> **Work task**: Quote exactly, and only, the lines of the material below from the line with "Comece a digitar" through the line with "linha. Você será".
══ Exercise data
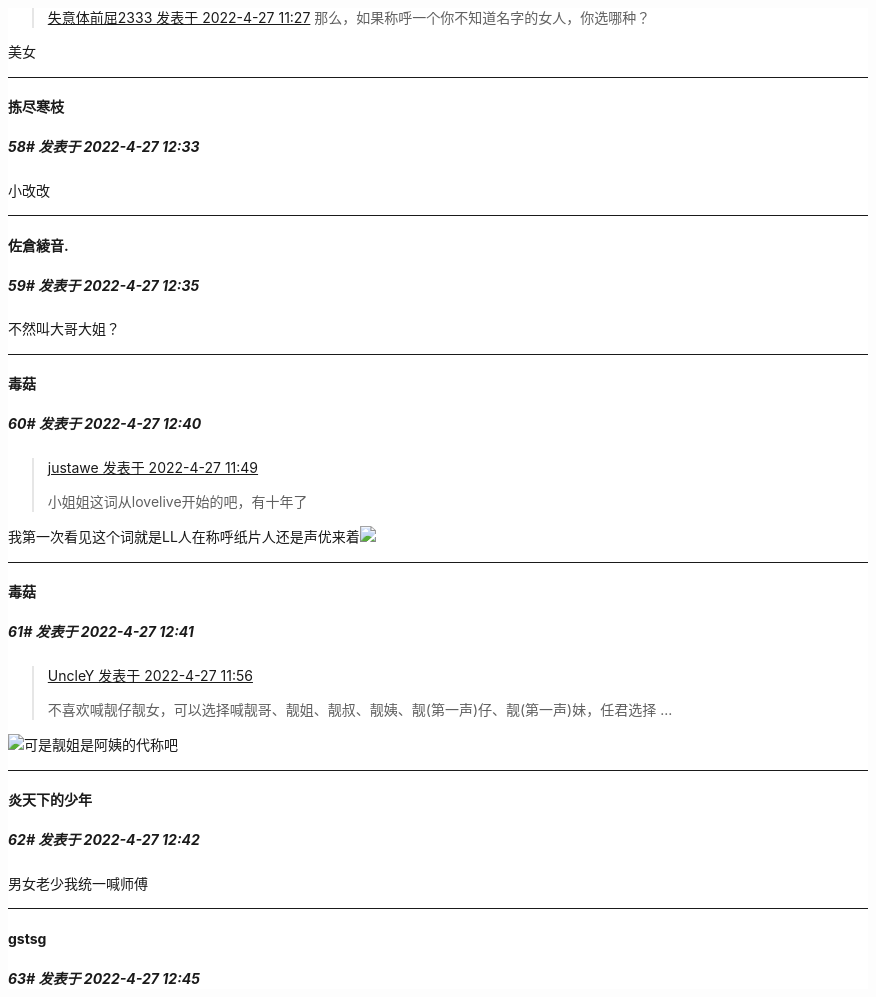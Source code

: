 <blockquote><a href="httphttps://bbs.saraba1st.com/2b/forum.php?mod=redirect&amp;goto=findpost&amp;pid=55602815&amp;ptid=2066614" target="_blank">失意体前屈2333 发表于 2022-4-27 11:27</a>
那么，如果称呼一个你不知道名字的女人，你选哪种？</blockquote>
美女

*****

####  拣尽寒枝  
##### 58#       发表于 2022-4-27 12:33

小改改

*****

####  佐倉綾音.  
##### 59#       发表于 2022-4-27 12:35

不然叫大哥大姐？

*****

####  毒菇  
##### 60#       发表于 2022-4-27 12:40

<blockquote><a href="httphttps://bbs.saraba1st.com/2b/forum.php?mod=redirect&amp;goto=findpost&amp;pid=55603116&amp;ptid=2066614" target="_blank">justawe 发表于 2022-4-27 11:49</a>

小姐姐这词从lovelive开始的吧，有十年了</blockquote>
我第一次看见这个词就是LL人在称呼纸片人还是声优来着<img src="https://static.saraba1st.com/image/smiley/face2017/066.png" referrerpolicy="no-referrer">



*****

####  毒菇  
##### 61#       发表于 2022-4-27 12:41

<blockquote><a href="httphttps://bbs.saraba1st.com/2b/forum.php?mod=redirect&amp;goto=findpost&amp;pid=55603203&amp;ptid=2066614" target="_blank">UncleY 发表于 2022-4-27 11:56</a>

不喜欢喊靓仔靓女，可以选择喊靓哥、靓姐、靓叔、靓姨、靓(第一声)仔、靓(第一声)妹，任君选择 ...</blockquote>
<img src="https://static.saraba1st.com/image/smiley/face2017/067.png" referrerpolicy="no-referrer">可是靓姐是阿姨的代称吧

*****

####  炎天下的少年  
##### 62#       发表于 2022-4-27 12:42

男女老少我统一喊师傅

*****

####  gstsg  
##### 63#       发表于 2022-4-27 12:45
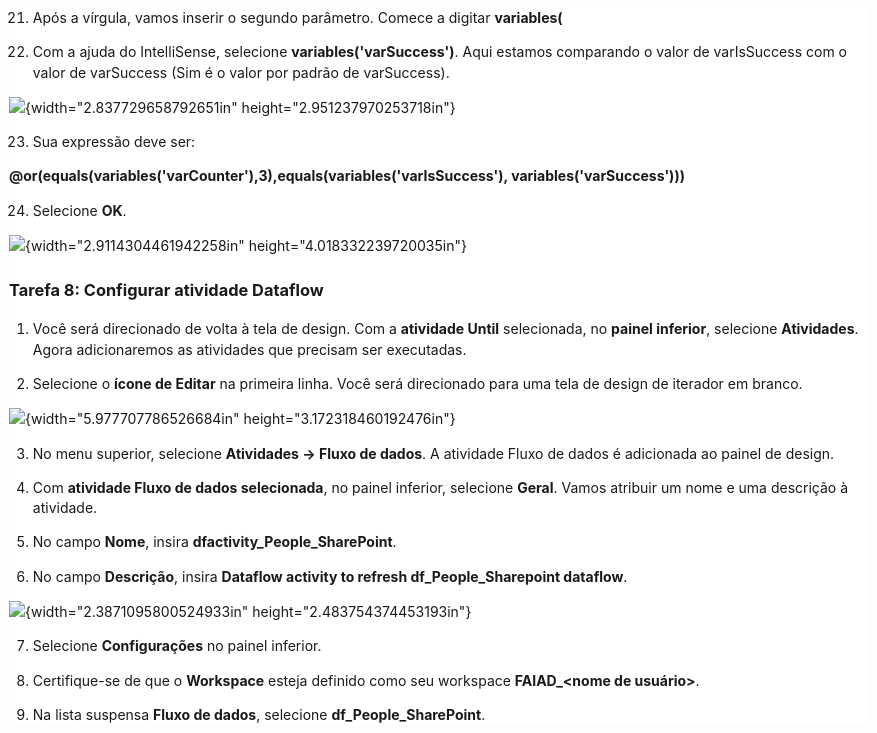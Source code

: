21. Após a vírgula, vamos inserir o segundo parâmetro. Comece a digitar
    **variables(**

22. Com a ajuda do IntelliSense, selecione
    **variables(\'varSuccess\')**. Aqui estamos comparando o valor de
    varIsSuccess com o valor de varSuccess (Sim é o valor por padrão de
    varSuccess).

![](images1/media/image33.png){width="2.837729658792651in"
height="2.951237970253718in"}

23. Sua expressão deve ser:

**\@or(equals(variables(\'varCounter\'),3),equals(variables(\'varIsSuccess\'),
variables(\'varSuccess\')))**

24. Selecione **OK**.

![](images1/media/image34.png){width="2.9114304461942258in"
height="4.018332239720035in"}

### Tarefa 8: Configurar atividade Dataflow

1.  Você será direcionado de volta à tela de design. Com a **atividade
    Until** selecionada, no **painel inferior**, selecione
    **Atividades**. Agora adicionaremos as atividades que precisam ser
    executadas.

2.  Selecione o **ícone de Editar** na primeira linha. Você será
    direcionado para uma tela de design de iterador em branco.

![](images1/media/image35.png){width="5.977707786526684in"
height="3.172318460192476in"}

3.  No menu superior, selecione **Atividades -\> Fluxo de dados**. A
    atividade Fluxo de dados é adicionada ao painel de design.

4.  Com **atividade Fluxo de dados selecionada**, no painel inferior,
    selecione **Geral**. Vamos atribuir um nome e uma descrição à
    atividade.

5.  No campo **Nome**, insira **dfactivity_People_SharePoint**.

6.  No campo **Descrição**, insira **Dataflow activity to refresh
    df_People_Sharepoint dataflow**.

![](images1/media/image36.png){width="2.3871095800524933in"
height="2.483754374453193in"}

7.  Selecione **Configurações** no painel inferior.

8.  Certifique-se de que o **Workspace** esteja definido como seu
    workspace **FAIAD\_\<nome de usuário\>**.

9.  Na lista suspensa **Fluxo de dados**, selecione
    **df_People_SharePoint**.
════
> **Finished task**:
:21. Após a vírgula, vamos inserir o segundo parâmetro. Comece a digitar
    **variables(**

22. Com a ajuda do IntelliSense, selecione
    **variables(\'varSuccess\')**. Aqui estamos comparando o valor de
    varIsSuccess com o valor de varSuccess (Sim é o valor por padrão de
    varSuccess).

![](images1/media/image33.png){width="2.837729658792651in"
height="2.951237970253718in"}

23. Sua expressão deve ser:

**\@or(equals(variables(\'varCounter\'),3),equals(variables(\'varIsSuccess\'),
variables(\'varSuccess\')))**

24. Selecione **OK**.

![](images1/media/image34.png){width="2.9114304461942258in"
height="4.018332239720035in"}

### Tarefa 8: Configurar atividade Dataflow

1.  Você será direcionado de volta à tela de design. Com a **atividade
    Until** selecionada, no **painel inferior**, selecione
    **Atividades**. Agora adicionaremos as atividades que precisam ser
    executadas.

2.  Selecione o **ícone de Editar** na primeira linha. Você será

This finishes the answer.